Lately, it feels as if there is this infinite, gaping chasm spread out in front of me—one I can’t see the end of, one I can’t see the bottom of, one that terrifies me more than my limited vocabulary could express. I don’t know what I’ve done to put myself at the precipice. More importantly, I don’t know how to escape from said precipice.
Were it as easy as turning back the way I came, I would have run backward, blindly even, without hesitation. But, the path behind me is steadily eroding away. Soon, there will be no backward path, only the abyss.
Seriously, though, I don’t know which karma fairy I stepped on, or which curse I’ve stumbled into, but I think I’ve had my fair share of bad days and troubled times--- perhaps more than my fair share. Those who know me, know I’m not one to complain. If anything, I’m probably guilty of not complaining enough—
If these were events I had a personal hand in bringing about, it would be one thing. I would be less likely to lament the current state of things. I’m very much a believer that if you got yourself into a mess, then you get yourself out and you have no one to blame but yourself.
But, when the responsibility of taking care of the mess of others is thrust into your lap, dropped on your head or yoked to your shoulders—when you never asked for the privilege of dealing with it—it is another matter entirely.
I guess I've lost some of my perspective. I'm pretty sure if so many things weren't going at one time, I'd be better equipped to deal...but, the adage, it never rains but it pours, doesn't even begin to describe the amount of Niagara that's pissing down in my back yard....
I fear I am coming to the end of my endurance. What that means, exactly, I’m not sure.

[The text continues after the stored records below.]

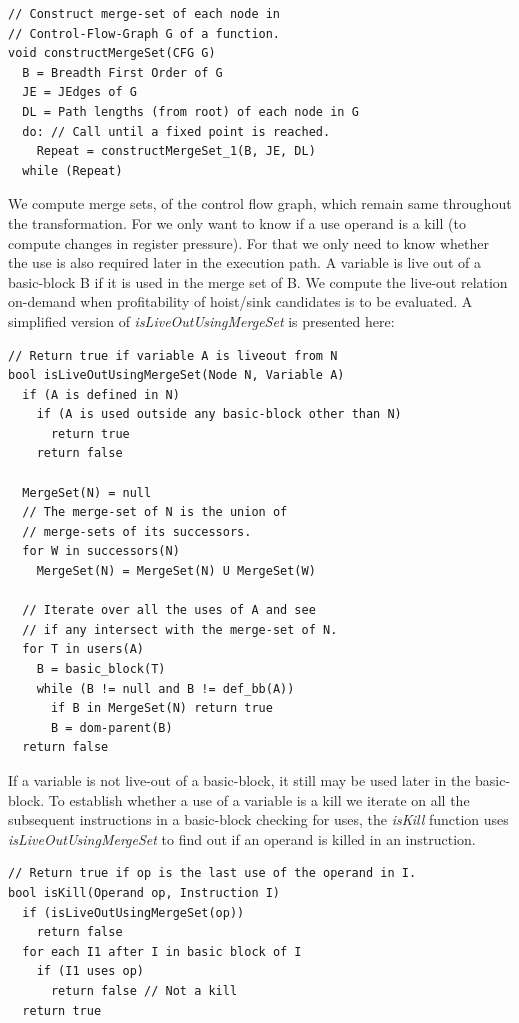\documentclass[sigplan,10pt,review,anonymous]{acmart}\settopmatter{printfolios=true,printccs=false,printacmref=false}
\begin{document}
\begin{verbatim}
// Construct merge-set of each node in
// Control-Flow-Graph G of a function.
void constructMergeSet(CFG G)
  B = Breadth First Order of G
  JE = JEdges of G
  DL = Path lengths (from root) of each node in G
  do: // Call until a fixed point is reached.
    Repeat = constructMergeSet_1(B, JE, DL)
  while (Repeat)
\end{verbatim}

We compute merge sets, of the control flow graph, which remain same throughout
the \GCM{} transformation. For \GCM{} we only want to know if a use operand is a
kill (to compute changes in register pressure). For that we only need to know
whether the use is also required later in the execution path. A variable is live
out of a basic-block B if it is used in the merge set of B. We compute the
live-out relation on-demand when profitability of hoist/sink candidates is to be
evaluated. A simplified version of \emph{isLiveOutUsingMergeSet} is presented
here:

\begin{verbatim}
// Return true if variable A is liveout from N
bool isLiveOutUsingMergeSet(Node N, Variable A)
  if (A is defined in N)
    if (A is used outside any basic-block other than N)
      return true
    return false

  MergeSet(N) = null
  // The merge-set of N is the union of
  // merge-sets of its successors.
  for W in successors(N)
    MergeSet(N) = MergeSet(N) U MergeSet(W)

  // Iterate over all the uses of A and see
  // if any intersect with the merge-set of N.
  for T in users(A)
    B = basic_block(T)
    while (B != null and B != def_bb(A))
      if B in MergeSet(N) return true
      B = dom-parent(B)
  return false
\end{verbatim}

If a variable is not live-out of a basic-block, it still may be used later in
the basic-block. To establish whether a use of a variable is a kill we iterate
on all the subsequent instructions in a basic-block checking for uses, the
\emph{isKill} function uses \emph{isLiveOutUsingMergeSet} to find out if an
operand is killed in an instruction.

\begin{verbatim}
// Return true if op is the last use of the operand in I.
bool isKill(Operand op, Instruction I)
  if (isLiveOutUsingMergeSet(op))
    return false
  for each I1 after I in basic block of I
    if (I1 uses op)
      return false // Not a kill
  return true
\end{verbatim}
\end{document}
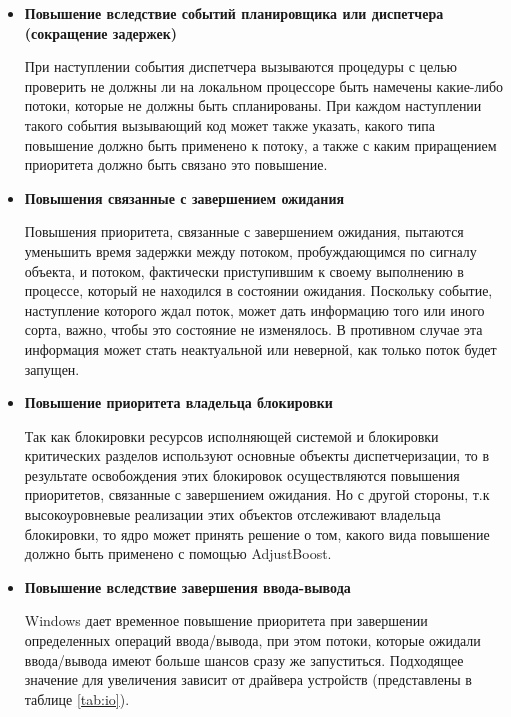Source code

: \begin{itemize}
    \item \textbf{Повышение вследствие событий планировщика или диспетчера (сокращение задержек)}
    
    При наступлении события диспетчера вызываются процедуры с целью проверить не должны ли на локальном процессоре быть намечены какие-либо потоки, которые не должны быть спланированы. При каждом наступлении такого события вызывающий код может также указать, какого типа повышение должно быть применено к потоку, а также с каким приращением приоритета должно быть связано это повышение.
    \item \textbf{Повышения связанные с завершением ожидания}
    
    Повышения приоритета, связанные с завершением ожидания, пытаются уменьшить время задержки между потоком, пробуждающимся по сигналу объекта, и потоком, фактически приступившим к своему выполнению в процессе, который не находился в состоянии ожидания. Поскольку событие, наступление которого ждал поток, может дать информацию того или иного сорта, важно, чтобы это состояние не изменялось. В противном случае эта информация может стать неактуальной или неверной, как только поток будет запущен.
    
    \item \textbf{Повышение приоритета владельца блокировки}
    
    Так как блокировки ресурсов исполняющей системой и блокировки критических разделов используют основные объекты диспетчеризации, то в результате освобождения этих блокировок осуществляются повышения приоритетов, связанные с завершением ожидания. Но с другой стороны, т.к высокоуровневые реализации этих объектов отслеживают владельца блокировки, то ядро может принять решение о том, какого вида повышение должно быть применено с помощью AdjustBoost.
    
    \item \textbf{Повышение вследствие завершения ввода-вывода}
    
    Windows дает временное повышение приоритета при завершении определенных операций ввода/вывода, при этом потоки, которые ожидали ввода/вывода имеют больше шансов сразу же запуститься. Подходящее значение для увеличения зависит от драйвера устройств (представлены в таблице \ref{tab:io}).
    

\end{itemize}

But, I do know that the point of maximum capacity is within sight---well, within “feeling” actually. I find that I move through a progression of emotions—if past precedent holds true—from a point of heightened anxiety to conscious disconnect to numbness to shutdown. I can feel myself, currently, teetering at the edge of disconnect (where I’m not processing anything that is being said to me or thrown at me) about to plummet headlong into numbness.
If I reach the stage of shutdown, it won’t be pretty….
Tell me, where does the Wailing Wall turn when it needs to scream?